2013/01/30

二宮先生語録96 現代語訳


96.世間の人間は損と得ばかりを論じて、西に東に追いかけまわっている。こちらで得をすれば、あちらで損をし、こちらで損をすれば、あちらで得をする。全国で差し引いいてみれば、損と得はないのだ。
田畑や山林は利益の根本である。しかし田畑は耕作する人を失って力を失い荒地になり、山林は山火事が起こり、材木を失い、民家を焼いてしまい人口が減り、廃村となる。これはまさに一国の損である。

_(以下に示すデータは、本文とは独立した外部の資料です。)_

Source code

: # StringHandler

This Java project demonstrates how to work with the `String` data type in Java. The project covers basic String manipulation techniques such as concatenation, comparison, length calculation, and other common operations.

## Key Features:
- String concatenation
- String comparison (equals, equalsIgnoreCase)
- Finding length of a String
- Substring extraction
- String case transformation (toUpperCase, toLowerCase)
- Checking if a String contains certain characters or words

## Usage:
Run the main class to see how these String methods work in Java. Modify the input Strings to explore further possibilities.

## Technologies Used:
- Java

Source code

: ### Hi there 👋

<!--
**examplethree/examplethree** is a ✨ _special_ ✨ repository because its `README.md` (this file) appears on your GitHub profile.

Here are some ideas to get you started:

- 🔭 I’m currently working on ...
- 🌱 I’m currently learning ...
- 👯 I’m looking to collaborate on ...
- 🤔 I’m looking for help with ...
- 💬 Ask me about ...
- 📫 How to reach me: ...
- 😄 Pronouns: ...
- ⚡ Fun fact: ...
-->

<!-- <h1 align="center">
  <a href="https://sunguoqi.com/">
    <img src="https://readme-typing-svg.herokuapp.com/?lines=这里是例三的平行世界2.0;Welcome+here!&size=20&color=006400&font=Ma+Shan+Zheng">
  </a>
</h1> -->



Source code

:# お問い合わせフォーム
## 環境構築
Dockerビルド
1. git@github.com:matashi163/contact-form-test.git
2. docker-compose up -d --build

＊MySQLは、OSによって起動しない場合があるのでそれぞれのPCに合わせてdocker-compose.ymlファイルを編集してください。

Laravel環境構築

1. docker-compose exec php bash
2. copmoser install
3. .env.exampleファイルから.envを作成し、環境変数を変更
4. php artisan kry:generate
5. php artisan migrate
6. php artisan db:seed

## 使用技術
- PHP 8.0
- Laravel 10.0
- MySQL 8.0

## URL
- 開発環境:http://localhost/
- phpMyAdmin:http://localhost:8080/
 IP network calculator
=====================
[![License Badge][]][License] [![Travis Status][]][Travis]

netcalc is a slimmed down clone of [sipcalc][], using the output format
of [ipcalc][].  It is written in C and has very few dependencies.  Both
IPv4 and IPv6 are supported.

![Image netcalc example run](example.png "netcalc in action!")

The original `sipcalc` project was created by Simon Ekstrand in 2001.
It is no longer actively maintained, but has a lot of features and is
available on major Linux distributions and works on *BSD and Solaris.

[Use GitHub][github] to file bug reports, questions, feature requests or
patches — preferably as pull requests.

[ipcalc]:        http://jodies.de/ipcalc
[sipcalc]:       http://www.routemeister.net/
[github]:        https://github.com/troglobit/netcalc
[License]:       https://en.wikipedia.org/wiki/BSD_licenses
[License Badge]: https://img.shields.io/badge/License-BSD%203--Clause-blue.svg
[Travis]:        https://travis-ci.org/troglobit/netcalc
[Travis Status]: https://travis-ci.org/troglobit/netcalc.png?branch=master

農業もまた、利益の根本である。しかし村民は怠け、飲酒や博打に時間を費やし、耕作や肥料を怠り飽きの収穫は減っている。これも一村の損である。
また、耕作も利益の根本である。しかし農具がないとか農馬がいないとかを理由にし、健康な身体ながら、何もせずに時間を費やし、または借金の返済のために時間を費やし、秋の収穫を全て返済のあてにしている。これこそ一家の損失である。損失でこれほど大きいものはない。
私の貸付法はこの損失を取り除くものである。貸付が止まることなく行われれば、荒地もなくなり、借金は返済され、怠惰は勤勉になり、貧乏なものは甦る。野火はおさまり、山林は茂り、衰退した国も甦る。一国の利益でこれほど大きいものはないだろう。